Nanostructured materials have been widely applied in various fields. Recently, nanomaterials have been widely applied in emerging pollutant removal and environmental remediation due to a particular focus on environmental protection. This Special Issue of Nanomaterials is devoted to the design, synthesis, and applications of nanomaterials towards this aim.

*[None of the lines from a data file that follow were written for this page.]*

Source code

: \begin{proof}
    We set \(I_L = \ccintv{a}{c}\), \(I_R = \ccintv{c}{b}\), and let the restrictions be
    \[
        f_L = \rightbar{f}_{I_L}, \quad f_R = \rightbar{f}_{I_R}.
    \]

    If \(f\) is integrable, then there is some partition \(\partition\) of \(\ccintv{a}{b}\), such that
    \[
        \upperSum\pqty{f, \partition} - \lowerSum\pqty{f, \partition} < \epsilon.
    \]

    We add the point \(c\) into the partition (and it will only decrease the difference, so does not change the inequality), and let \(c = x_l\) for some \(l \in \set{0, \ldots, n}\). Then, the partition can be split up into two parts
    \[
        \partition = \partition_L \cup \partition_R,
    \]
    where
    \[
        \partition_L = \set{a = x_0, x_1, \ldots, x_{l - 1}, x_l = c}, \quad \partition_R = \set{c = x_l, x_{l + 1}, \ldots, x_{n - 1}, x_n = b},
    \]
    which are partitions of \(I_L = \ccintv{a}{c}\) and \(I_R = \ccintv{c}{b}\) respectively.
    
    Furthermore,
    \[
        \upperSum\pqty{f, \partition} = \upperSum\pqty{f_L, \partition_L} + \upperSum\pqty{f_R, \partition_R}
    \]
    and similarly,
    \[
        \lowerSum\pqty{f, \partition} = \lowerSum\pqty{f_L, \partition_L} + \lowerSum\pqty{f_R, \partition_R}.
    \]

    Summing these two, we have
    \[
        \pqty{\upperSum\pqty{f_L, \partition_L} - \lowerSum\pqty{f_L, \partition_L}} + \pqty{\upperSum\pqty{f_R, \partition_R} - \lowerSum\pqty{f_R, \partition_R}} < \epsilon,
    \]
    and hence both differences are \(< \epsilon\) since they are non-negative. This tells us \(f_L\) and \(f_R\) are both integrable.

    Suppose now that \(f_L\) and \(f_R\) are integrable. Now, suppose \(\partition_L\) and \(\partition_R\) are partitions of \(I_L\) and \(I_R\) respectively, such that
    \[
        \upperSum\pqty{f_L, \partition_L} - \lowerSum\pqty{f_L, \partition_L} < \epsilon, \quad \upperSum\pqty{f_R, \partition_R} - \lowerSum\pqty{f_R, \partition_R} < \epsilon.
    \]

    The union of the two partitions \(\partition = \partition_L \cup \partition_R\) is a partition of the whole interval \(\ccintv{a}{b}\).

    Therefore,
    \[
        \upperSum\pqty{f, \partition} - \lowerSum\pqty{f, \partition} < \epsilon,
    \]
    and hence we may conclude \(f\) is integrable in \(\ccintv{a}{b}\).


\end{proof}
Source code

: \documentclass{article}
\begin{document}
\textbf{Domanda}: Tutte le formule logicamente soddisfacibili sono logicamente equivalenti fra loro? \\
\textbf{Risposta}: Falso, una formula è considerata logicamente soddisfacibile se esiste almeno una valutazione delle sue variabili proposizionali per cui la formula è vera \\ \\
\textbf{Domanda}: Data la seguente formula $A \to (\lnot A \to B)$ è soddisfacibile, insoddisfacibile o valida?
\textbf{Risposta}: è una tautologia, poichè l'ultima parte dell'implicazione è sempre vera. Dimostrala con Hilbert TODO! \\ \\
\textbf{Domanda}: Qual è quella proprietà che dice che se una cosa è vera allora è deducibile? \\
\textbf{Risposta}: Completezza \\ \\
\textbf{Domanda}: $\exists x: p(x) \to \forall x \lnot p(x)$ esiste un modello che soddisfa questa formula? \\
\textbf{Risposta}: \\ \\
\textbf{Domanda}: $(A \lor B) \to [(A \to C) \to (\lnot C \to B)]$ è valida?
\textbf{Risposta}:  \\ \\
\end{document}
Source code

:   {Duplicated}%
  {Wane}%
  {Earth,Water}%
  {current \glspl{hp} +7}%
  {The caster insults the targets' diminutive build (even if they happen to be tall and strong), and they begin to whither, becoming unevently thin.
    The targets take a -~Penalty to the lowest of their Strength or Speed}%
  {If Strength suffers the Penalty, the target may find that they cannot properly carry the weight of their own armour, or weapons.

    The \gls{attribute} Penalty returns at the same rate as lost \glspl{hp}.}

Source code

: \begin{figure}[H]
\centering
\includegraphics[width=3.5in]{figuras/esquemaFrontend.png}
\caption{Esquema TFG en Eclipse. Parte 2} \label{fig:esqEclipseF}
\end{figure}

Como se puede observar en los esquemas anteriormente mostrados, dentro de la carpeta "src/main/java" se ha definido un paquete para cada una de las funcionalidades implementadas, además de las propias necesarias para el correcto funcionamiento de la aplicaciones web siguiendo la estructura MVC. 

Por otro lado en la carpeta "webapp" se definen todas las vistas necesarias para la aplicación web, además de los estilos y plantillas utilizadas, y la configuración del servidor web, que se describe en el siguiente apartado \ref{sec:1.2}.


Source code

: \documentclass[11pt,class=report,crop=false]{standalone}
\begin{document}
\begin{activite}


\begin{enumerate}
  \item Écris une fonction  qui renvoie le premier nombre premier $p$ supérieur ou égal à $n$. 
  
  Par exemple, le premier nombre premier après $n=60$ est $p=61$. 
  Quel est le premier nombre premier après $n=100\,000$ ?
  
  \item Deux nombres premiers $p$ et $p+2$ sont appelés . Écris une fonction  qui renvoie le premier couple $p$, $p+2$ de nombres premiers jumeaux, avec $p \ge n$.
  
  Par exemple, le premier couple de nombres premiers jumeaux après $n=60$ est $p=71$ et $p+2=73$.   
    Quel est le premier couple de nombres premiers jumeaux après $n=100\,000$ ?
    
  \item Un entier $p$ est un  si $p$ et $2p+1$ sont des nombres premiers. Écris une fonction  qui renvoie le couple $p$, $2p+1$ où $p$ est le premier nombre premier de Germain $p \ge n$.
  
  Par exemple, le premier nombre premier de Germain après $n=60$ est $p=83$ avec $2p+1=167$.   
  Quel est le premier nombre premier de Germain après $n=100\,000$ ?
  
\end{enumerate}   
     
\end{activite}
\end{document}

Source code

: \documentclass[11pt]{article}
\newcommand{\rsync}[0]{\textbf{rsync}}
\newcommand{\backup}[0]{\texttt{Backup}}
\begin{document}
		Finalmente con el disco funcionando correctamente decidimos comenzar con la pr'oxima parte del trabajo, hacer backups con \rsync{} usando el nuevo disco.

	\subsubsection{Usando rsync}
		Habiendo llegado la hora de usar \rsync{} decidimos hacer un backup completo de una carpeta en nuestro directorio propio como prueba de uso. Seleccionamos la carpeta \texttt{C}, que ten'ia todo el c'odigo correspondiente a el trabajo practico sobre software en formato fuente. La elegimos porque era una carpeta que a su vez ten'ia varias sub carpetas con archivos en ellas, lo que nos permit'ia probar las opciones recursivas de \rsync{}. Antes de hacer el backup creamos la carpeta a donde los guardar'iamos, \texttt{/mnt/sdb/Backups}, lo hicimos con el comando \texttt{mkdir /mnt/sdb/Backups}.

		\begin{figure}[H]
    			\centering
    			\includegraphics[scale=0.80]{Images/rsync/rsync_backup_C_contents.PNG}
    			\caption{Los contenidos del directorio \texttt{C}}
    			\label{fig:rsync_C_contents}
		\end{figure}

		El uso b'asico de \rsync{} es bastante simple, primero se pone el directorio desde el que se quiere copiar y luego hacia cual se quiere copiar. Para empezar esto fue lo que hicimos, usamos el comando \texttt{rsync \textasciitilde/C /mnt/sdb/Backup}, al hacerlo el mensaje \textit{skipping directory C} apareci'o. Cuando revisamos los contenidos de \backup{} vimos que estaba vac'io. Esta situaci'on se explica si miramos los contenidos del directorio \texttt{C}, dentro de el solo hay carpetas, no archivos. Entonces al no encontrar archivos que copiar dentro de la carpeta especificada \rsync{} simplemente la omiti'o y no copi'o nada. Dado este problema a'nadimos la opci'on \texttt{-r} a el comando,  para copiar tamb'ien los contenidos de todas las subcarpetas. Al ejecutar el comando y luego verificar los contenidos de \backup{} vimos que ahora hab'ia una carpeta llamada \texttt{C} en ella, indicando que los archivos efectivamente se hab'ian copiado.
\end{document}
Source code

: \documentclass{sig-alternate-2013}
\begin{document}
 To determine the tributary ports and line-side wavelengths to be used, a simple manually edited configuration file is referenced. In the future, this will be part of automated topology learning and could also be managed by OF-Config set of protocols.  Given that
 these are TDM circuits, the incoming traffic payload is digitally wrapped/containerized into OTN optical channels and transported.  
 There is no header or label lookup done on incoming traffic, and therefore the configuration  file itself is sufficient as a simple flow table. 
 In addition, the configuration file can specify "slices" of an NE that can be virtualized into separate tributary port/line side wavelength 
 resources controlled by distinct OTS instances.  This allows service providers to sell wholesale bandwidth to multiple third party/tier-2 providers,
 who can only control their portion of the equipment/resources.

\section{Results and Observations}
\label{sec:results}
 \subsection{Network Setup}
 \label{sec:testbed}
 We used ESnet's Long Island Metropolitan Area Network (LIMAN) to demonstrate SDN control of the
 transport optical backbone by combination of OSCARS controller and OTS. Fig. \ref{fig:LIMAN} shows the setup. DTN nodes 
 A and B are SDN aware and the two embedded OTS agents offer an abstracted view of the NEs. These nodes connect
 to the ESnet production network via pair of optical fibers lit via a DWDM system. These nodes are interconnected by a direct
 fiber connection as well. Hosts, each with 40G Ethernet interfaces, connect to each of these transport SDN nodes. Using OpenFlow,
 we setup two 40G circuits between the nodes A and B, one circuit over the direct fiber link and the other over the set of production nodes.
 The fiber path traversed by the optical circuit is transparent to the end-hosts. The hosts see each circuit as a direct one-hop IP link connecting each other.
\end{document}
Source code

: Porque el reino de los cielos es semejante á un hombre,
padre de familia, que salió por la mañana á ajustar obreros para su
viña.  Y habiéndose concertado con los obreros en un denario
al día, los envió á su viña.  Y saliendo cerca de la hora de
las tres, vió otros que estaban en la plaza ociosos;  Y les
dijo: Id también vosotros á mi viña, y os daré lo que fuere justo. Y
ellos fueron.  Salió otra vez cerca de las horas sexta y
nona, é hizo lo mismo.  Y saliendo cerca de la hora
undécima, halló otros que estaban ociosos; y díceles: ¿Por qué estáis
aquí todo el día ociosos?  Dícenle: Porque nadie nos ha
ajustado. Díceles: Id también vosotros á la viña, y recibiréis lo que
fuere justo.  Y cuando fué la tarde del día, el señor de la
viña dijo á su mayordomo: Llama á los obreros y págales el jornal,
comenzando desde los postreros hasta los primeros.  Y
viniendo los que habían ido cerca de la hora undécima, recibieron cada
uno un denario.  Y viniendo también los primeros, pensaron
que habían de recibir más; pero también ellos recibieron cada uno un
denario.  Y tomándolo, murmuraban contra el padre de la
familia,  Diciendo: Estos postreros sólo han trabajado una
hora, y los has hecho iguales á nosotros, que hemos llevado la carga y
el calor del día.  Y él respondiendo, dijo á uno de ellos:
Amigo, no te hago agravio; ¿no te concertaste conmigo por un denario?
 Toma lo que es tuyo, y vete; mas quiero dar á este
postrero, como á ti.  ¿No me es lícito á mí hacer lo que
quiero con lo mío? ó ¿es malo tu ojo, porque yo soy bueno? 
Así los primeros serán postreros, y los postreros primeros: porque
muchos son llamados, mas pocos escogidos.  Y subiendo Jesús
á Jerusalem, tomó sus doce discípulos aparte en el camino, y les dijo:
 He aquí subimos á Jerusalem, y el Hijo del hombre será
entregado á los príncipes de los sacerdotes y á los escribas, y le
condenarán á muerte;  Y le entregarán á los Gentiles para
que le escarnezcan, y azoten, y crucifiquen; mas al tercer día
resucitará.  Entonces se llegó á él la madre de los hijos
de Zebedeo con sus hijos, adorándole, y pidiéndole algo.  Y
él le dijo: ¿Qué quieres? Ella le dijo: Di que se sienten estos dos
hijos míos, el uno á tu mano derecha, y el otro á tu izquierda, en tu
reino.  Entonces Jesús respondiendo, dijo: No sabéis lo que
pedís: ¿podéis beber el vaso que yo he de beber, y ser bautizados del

This topic provides timely and authoritative information on the nanomaterials being applied in adsorption and oxidation process for emerging pollutant removal and environmental remediation. The overall scope includes fundamental and practical aspects of adsorption and oxidation processes: mathematics, thermodynamics, chemistry, and physics, as well as processes, applications, model engineering, and equipment design. Specifically, it includes the following areas:

  1. Gas-, liquid-, and solid-phase interface process in Emerging Pollutant Removal and Environmental Remediation;
  2. Catalytic Oxidation or reduction reactions in the presence of nanocatalysts;
  3. Adsorption for removing the emerging pollutants and heavy metals by nano-adsorbents;
  4. Biological and biochemical processes in the presence of nanomaterials in Environmental Remediation;
  5. Theorgy calculation for the removal of emerging pollutants and heavy metals by nanomaterials.

As nanotechnology continues to develop, the synthesis, characterization, and application of nanomaterials have attracted significant interest from researchers. The exploration of new and advanced technologies used to synthesize and characterize nanomaterials are particularly encouraged in this issue.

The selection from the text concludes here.